Dataset items:
━━━━
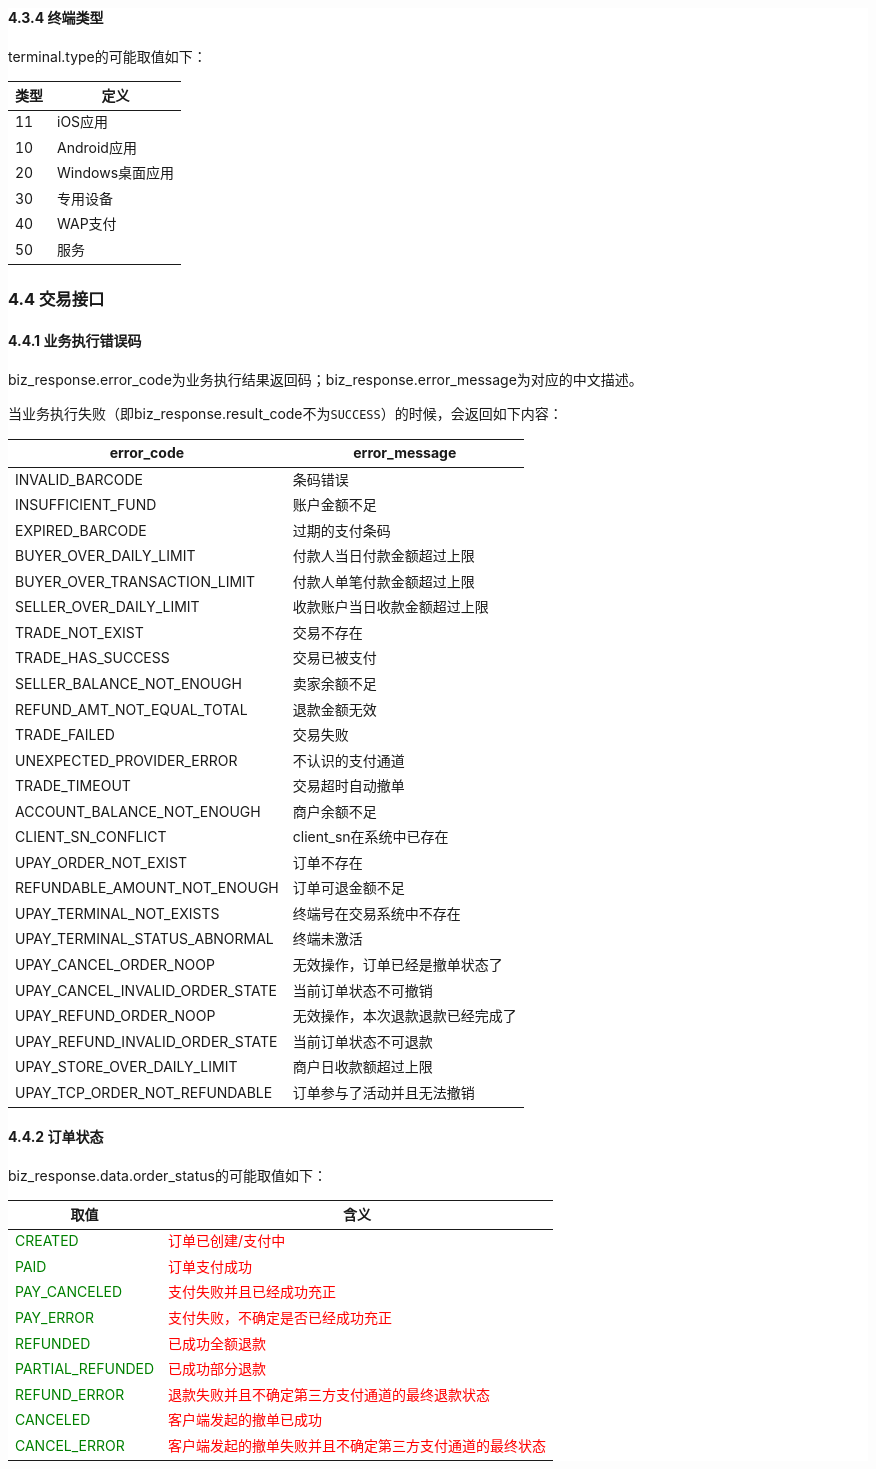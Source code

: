 #### 4.3.4 <a name="terminal-type"></a>终端类型

terminal.type的可能取值如下：

类型 | 定义
-------- | --------
11 | iOS应用
10 | Android应用
20 | Windows桌面应用
30 | 专用设备
40 | WAP支付
50 | 服务

### 4.4 <a name="appendix-upay"></a>交易接口

#### 4.4.1 <a name="upay-biz-error"></a>业务执行错误码

biz_response.error_code为业务执行结果返回码；biz_response.error_message为对应的中文描述。

当业务执行失败（即biz_response.result_code不为`SUCCESS`）的时候，会返回如下内容：

error_code |error_message
--------- | ------
INVALID_BARCODE | 条码错误
INSUFFICIENT_FUND | 账户金额不足
EXPIRED_BARCODE | 过期的支付条码
BUYER_OVER_DAILY_LIMIT | 付款人当日付款金额超过上限
BUYER_OVER_TRANSACTION_LIMIT | 付款人单笔付款金额超过上限
SELLER_OVER_DAILY_LIMIT | 收款账户当日收款金额超过上限
TRADE_NOT_EXIST | 交易不存在
TRADE_HAS_SUCCESS | 交易已被支付
SELLER_BALANCE_NOT_ENOUGH | 卖家余额不足
REFUND_AMT_NOT_EQUAL_TOTAL | 退款金额无效
TRADE_FAILED | 交易失败
UNEXPECTED_PROVIDER_ERROR | 不认识的支付通道
TRADE_TIMEOUT | 交易超时自动撤单
ACCOUNT_BALANCE_NOT_ENOUGH | 商户余额不足
CLIENT_SN_CONFLICT | client_sn在系统中已存在
UPAY_ORDER_NOT_EXIST | 订单不存在
REFUNDABLE_AMOUNT_NOT_ENOUGH | 订单可退金额不足
UPAY_TERMINAL_NOT_EXISTS | 终端号在交易系统中不存在
UPAY_TERMINAL_STATUS_ABNORMAL | 终端未激活
UPAY_CANCEL_ORDER_NOOP | 无效操作，订单已经是撤单状态了
UPAY_CANCEL_INVALID_ORDER_STATE | 当前订单状态不可撤销
UPAY_REFUND_ORDER_NOOP | 无效操作，本次退款退款已经完成了
UPAY_REFUND_INVALID_ORDER_STATE | 当前订单状态不可退款
UPAY_STORE_OVER_DAILY_LIMIT | 商户日收款额超过上限
UPAY_TCP_ORDER_NOT_REFUNDABLE | 订单参与了活动并且无法撤销

#### 4.4.2 <a name="order-status"></a>订单状态

biz_response.data.order_status的可能取值如下：
	
取值 |含义  
--------- | ------
<font color="green">CREATED</font> | <font color="red">订单已创建/支付中</font>
<font color="green">PAID</font> | <font color="red">订单支付成功</font>
<font color="green">PAY_CANCELED</font> | <font color="red">支付失败并且已经成功充正</font>
<font color="green">PAY_ERROR</font> | <font color="red">支付失败，不确定是否已经成功充正</font>
<font color="green">REFUNDED</font> | <font color="red">已成功全额退款</font>
<font color="green">PARTIAL_REFUNDED</font> | <font color="red">已成功部分退款</font>
<font color="green">REFUND_ERROR</font> | <font color="red">退款失败并且不确定第三方支付通道的最终退款状态</font>
<font color="green">CANCELED</font> | <font color="red">客户端发起的撤单已成功</font>
<font color="green">CANCEL_ERROR</font> | <font color="red">客户端发起的撤单失败并且不确定第三方支付通道的最终状态</font>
━━━━
## EXERCISE AIM
Each line from the first line of the data above through the one containing "UPAY_ORDER_NOT_EXIST | 订单不存在" must be set down exactly; the pictures must not be.

## COMPLETED TASK
Source code

: #### 4.3.4 <a name="terminal-type"></a>终端类型

terminal.type的可能取值如下：

类型 | 定义
-------- | --------
11 | iOS应用
10 | Android应用
20 | Windows桌面应用
30 | 专用设备
40 | WAP支付
50 | 服务

### 4.4 <a name="appendix-upay"></a>交易接口

#### 4.4.1 <a name="upay-biz-error"></a>业务执行错误码

biz_response.error_code为业务执行结果返回码；biz_response.error_message为对应的中文描述。

当业务执行失败（即biz_response.result_code不为`SUCCESS`）的时候，会返回如下内容：

error_code |error_message
--------- | ------
INVALID_BARCODE | 条码错误
INSUFFICIENT_FUND | 账户金额不足
EXPIRED_BARCODE | 过期的支付条码
BUYER_OVER_DAILY_LIMIT | 付款人当日付款金额超过上限
BUYER_OVER_TRANSACTION_LIMIT | 付款人单笔付款金额超过上限
SELLER_OVER_DAILY_LIMIT | 收款账户当日收款金额超过上限
TRADE_NOT_EXIST | 交易不存在
TRADE_HAS_SUCCESS | 交易已被支付
SELLER_BALANCE_NOT_ENOUGH | 卖家余额不足
REFUND_AMT_NOT_EQUAL_TOTAL | 退款金额无效
TRADE_FAILED | 交易失败
UNEXPECTED_PROVIDER_ERROR | 不认识的支付通道
TRADE_TIMEOUT | 交易超时自动撤单
ACCOUNT_BALANCE_NOT_ENOUGH | 商户余额不足
CLIENT_SN_CONFLICT | client_sn在系统中已存在
UPAY_ORDER_NOT_EXIST | 订单不存在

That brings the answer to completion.